Non-existent shared VRAM on NVIDIA Linux drivers

Has anyone tested this with a desktop environment that only utilizes Vulkan (if such a DE even exists)? It could be an OpenGL only problem since vulkaninfo seems to recognize the RAM as a secondary memory heap.

Gnome is Vulkan.

the application has to implement vulkan heap usage on it’s own. Which is different from the automatic usage of host memory (which apparently works for any application with non-nvidia hardware…)

1 Like

Guys try this config file. It is nothing about shared vram, but could save a lot vram on my machine (KDE wayland):

{"profiles":[{"name":"save-vram","settings":[{"key":"GLVidHeapReuseRatio","value":0}]}],"rules":[{"pattern":{"feature":"true","matches":""},"profile":"save-vram"}]}

Put it at /etc/nvidia/nvidia-application-profiles-rc.d/vram or ~/.nv/nvidia-application-profiles-rc, then restart the program or just reboot computer.

Happy birthday to this thread !
It’s now been two years without a single acknowledgement of this issue from Nvidia.

9 Likes

Has anyone managed to find any official documentation on what the value of this GLVidHeapReuseRatio key exactly means? A quick web-search shows that ppl put either 0 or 1 as a value and I wonder what the difference is…

Thanks!

NVIDIA officially explained this parameter in their release note, where they said:

Added a new application profile key, “GLVidHeapReuseRatio”, to control the amount of memory OpenGL may hold for later reuse, as well as some application profiles for several Wayland compositors using the new key to work around issues with excessive video memory usage.

They have set it to 1 for popular window managers (e.g. kwin, at /etc/nvidia/nvidia-application-profiles-rc). It is also found to be useful for other not-that-popular window managers (such as niri, see issue here).

I used to be working fine with my 8GB 4060. After I bought a 4K 160FPS screen, my VRAM frequently full and paraview (a 3D analysis software) crash. I found it is helpful to set this parameter globally in my situation.

this high-level announcement does not explain what the meaning of the property exactly is: ratio of what to what?

“They”? Who do you mean? I haven’t seen any official Nvidia recommendation: if you are aware of such, please do post a link. Thanks! :)

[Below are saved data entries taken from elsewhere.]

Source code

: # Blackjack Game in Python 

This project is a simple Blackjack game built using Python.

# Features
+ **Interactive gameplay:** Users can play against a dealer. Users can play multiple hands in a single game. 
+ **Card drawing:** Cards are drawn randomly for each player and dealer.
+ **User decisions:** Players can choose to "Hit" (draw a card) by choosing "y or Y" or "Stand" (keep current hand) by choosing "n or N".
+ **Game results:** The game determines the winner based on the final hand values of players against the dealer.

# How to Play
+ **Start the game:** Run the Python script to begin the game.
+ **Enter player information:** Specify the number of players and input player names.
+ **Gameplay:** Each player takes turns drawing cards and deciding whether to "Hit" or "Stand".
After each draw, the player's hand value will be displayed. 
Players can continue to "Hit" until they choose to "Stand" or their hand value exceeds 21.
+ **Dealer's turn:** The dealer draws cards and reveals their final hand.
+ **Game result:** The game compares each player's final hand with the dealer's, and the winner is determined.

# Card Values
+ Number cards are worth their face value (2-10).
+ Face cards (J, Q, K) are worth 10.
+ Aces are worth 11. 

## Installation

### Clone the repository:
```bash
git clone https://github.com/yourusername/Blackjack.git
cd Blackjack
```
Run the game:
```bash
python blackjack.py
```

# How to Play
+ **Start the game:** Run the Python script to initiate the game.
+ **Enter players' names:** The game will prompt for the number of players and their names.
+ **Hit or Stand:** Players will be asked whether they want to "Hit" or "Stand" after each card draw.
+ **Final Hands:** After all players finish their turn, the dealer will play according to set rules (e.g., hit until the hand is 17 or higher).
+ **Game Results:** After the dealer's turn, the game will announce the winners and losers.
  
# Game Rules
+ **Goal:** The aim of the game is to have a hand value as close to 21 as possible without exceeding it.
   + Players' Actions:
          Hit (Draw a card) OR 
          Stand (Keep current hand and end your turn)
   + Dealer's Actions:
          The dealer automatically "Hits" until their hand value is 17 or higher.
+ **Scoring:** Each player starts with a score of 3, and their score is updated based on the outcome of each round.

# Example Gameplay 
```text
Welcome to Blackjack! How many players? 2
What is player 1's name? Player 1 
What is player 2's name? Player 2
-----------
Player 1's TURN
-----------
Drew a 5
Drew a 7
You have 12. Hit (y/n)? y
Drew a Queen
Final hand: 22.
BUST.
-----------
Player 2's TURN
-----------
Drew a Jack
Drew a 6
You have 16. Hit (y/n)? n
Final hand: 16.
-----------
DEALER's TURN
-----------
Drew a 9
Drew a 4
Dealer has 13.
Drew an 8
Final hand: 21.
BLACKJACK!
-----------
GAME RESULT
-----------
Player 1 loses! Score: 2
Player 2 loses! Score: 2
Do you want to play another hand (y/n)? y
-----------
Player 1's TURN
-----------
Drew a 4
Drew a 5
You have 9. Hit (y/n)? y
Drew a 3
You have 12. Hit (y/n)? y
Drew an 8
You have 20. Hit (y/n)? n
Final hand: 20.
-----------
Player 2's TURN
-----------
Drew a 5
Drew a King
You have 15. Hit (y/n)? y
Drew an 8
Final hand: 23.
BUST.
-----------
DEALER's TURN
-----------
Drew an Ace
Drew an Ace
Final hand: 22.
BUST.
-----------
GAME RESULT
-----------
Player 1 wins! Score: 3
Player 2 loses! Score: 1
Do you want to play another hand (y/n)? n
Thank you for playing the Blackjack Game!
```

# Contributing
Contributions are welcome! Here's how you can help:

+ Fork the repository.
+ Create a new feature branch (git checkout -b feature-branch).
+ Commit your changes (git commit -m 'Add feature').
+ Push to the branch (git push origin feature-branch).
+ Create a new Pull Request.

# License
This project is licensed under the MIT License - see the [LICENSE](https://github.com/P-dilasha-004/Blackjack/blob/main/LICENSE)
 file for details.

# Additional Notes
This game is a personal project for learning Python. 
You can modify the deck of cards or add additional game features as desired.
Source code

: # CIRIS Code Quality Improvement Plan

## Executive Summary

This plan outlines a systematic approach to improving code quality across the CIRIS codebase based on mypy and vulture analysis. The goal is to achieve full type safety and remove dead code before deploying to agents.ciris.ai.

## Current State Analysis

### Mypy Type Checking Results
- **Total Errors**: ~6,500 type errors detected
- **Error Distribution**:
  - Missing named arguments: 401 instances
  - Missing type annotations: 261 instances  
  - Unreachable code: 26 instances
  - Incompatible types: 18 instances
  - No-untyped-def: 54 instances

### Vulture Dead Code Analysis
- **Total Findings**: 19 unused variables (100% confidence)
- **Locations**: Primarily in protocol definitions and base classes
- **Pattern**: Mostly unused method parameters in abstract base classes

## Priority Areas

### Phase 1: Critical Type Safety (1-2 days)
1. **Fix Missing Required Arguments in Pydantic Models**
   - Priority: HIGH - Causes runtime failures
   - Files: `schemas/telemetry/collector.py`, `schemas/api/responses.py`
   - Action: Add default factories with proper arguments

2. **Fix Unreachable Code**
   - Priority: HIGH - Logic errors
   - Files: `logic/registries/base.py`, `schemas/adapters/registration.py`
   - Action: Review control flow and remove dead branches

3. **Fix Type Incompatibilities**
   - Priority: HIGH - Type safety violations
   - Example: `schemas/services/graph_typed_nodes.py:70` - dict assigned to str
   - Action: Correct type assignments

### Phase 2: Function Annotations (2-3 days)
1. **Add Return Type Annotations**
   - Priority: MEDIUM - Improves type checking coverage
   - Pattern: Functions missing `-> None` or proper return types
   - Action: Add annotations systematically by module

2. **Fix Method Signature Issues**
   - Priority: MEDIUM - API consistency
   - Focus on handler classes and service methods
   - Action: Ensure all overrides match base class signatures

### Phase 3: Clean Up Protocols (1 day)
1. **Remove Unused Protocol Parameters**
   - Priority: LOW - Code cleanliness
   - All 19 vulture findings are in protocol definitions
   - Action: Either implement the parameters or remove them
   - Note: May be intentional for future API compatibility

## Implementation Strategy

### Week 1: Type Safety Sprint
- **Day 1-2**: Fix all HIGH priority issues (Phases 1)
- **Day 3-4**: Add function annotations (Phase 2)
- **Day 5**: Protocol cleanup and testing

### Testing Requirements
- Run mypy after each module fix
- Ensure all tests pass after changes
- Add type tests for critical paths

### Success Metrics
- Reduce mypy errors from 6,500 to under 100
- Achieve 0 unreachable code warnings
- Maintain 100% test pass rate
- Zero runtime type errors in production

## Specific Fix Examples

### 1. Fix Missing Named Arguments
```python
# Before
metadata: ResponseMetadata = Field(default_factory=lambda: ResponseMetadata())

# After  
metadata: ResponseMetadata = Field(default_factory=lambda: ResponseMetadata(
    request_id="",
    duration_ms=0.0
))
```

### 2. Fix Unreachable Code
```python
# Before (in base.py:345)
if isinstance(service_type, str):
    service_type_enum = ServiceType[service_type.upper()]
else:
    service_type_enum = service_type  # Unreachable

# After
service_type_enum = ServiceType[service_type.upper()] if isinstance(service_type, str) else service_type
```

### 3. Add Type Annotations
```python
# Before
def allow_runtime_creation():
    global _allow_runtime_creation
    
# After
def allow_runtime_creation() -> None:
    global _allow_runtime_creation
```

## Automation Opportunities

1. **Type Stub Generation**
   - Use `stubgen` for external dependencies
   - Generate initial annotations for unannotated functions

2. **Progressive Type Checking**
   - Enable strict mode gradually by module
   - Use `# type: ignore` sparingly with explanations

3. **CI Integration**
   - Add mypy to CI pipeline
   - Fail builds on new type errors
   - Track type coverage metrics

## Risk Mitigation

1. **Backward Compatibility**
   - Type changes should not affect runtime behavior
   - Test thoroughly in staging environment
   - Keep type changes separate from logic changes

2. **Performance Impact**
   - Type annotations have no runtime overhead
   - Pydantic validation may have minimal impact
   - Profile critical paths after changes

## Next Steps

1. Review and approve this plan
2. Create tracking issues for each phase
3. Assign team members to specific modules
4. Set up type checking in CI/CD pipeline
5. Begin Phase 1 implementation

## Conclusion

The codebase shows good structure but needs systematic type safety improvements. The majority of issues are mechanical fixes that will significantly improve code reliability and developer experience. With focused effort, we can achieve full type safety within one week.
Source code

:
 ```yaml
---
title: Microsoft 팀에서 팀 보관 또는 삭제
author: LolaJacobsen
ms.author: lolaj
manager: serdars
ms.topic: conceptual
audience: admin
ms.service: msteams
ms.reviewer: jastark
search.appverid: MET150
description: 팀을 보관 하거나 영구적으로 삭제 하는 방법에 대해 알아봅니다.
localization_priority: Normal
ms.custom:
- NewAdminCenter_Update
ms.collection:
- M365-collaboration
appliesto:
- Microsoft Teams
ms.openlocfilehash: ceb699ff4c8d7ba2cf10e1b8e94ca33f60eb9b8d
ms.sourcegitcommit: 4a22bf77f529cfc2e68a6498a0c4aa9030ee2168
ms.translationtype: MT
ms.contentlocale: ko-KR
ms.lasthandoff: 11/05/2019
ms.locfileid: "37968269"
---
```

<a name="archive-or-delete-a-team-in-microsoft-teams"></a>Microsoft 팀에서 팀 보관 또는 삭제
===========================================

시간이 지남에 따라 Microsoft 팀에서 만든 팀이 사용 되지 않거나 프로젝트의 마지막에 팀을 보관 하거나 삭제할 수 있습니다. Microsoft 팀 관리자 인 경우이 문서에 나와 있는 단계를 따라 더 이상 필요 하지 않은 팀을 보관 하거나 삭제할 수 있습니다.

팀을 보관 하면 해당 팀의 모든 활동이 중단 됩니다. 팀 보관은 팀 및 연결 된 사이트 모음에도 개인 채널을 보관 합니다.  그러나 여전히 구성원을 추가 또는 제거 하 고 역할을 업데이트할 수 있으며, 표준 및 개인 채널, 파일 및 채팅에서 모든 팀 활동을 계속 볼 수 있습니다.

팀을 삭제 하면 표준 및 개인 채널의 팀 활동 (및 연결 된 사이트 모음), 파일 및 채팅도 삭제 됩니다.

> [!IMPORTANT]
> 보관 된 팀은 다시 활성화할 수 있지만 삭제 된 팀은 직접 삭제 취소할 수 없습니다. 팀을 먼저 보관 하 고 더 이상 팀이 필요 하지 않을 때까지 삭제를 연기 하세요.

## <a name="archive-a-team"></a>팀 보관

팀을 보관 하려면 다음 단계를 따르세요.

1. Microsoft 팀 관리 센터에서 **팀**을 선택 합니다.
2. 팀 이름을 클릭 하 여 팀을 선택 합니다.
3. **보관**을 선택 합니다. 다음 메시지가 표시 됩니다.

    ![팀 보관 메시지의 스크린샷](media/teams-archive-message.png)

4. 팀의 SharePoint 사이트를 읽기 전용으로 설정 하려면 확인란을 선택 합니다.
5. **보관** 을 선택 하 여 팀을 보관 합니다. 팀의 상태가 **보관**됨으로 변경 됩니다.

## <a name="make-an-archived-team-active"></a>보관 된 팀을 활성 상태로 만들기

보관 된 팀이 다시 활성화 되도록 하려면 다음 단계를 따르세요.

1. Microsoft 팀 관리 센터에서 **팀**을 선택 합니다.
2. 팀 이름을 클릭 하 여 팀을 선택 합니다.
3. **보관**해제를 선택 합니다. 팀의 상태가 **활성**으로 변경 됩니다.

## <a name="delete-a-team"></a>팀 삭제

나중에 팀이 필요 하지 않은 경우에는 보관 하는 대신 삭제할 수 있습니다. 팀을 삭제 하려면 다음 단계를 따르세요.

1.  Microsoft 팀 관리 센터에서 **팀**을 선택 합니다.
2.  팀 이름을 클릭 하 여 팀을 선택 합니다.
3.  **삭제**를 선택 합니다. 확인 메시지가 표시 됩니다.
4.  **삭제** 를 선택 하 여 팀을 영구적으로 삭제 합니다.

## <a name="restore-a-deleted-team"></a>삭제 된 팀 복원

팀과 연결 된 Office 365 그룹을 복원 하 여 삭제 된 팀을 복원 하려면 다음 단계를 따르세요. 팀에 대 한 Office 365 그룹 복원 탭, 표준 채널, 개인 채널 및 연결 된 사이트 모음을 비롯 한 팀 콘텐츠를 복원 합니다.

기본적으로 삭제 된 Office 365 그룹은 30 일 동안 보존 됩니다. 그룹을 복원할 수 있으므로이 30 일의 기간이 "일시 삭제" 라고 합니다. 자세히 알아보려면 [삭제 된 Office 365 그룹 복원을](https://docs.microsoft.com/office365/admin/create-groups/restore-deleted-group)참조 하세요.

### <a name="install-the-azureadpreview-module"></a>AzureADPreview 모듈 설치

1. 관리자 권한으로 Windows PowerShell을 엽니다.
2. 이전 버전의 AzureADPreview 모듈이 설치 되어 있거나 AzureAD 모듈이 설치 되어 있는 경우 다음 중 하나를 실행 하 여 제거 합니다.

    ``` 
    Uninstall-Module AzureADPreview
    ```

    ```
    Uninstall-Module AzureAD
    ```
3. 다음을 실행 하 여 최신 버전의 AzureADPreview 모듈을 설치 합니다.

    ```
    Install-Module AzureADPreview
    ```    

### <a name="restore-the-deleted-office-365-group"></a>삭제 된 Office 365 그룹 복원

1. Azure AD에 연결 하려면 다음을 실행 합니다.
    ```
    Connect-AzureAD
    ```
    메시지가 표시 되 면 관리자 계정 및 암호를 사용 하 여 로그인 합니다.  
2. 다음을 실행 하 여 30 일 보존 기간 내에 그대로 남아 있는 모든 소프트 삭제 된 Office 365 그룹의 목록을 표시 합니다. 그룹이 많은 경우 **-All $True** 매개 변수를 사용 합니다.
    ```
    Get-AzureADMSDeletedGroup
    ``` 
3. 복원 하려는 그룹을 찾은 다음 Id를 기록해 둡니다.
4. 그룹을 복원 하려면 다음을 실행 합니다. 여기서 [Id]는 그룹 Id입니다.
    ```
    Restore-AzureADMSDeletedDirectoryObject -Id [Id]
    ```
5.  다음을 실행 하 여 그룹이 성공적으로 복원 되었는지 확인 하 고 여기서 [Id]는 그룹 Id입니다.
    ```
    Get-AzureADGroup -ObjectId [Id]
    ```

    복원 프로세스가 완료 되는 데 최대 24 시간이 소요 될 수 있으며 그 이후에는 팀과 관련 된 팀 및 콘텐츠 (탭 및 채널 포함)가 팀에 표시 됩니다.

The only thing I’ve managed to find is this github comment, which sets it to 1 in the attached file, but does not explain why it should be 1 not 0 or, for example, not 221

In your post you set it to 0: could you explain why?

Many thanks!! :)

UPDATE:
I started to read the whole discussion on github and found this, which quotes some documentation saying:

This specifies the maximum percentage of video memory OpenGL will hold in a per-process pool for later reuse. For example, a value of 10 would allow an OpenGL process to hold up to 1% of video memory in its pool.

“They”? Who do you mean?

I mean NVIDIA official. The config file /etc/nvidia/nvidia-application-profiles-rc would be installed together with nvidia driver (at least on NixOS), and in this config, the set GLVidHeapReuseRatio for kwin.

In your post you set it to 0: could you explain why?

No I could not explain. Actually I am not familiar with GPU and OpenGL stuff. I just blindly set it to zero and find it soved my problem. I even not tested what is the difference between setting it to 1 or 0.

1 Like

Ah, that explains :) Thanks! (apparently this file is not present in Debian DC packages)

See also the github comment I linked in the update to my previous post: it quotes some description of the param.

UPDATE: this comment explains where this description comes from (/usr/share/nvidia/nvidia-application-profiles-${VERSION}-key-documentation)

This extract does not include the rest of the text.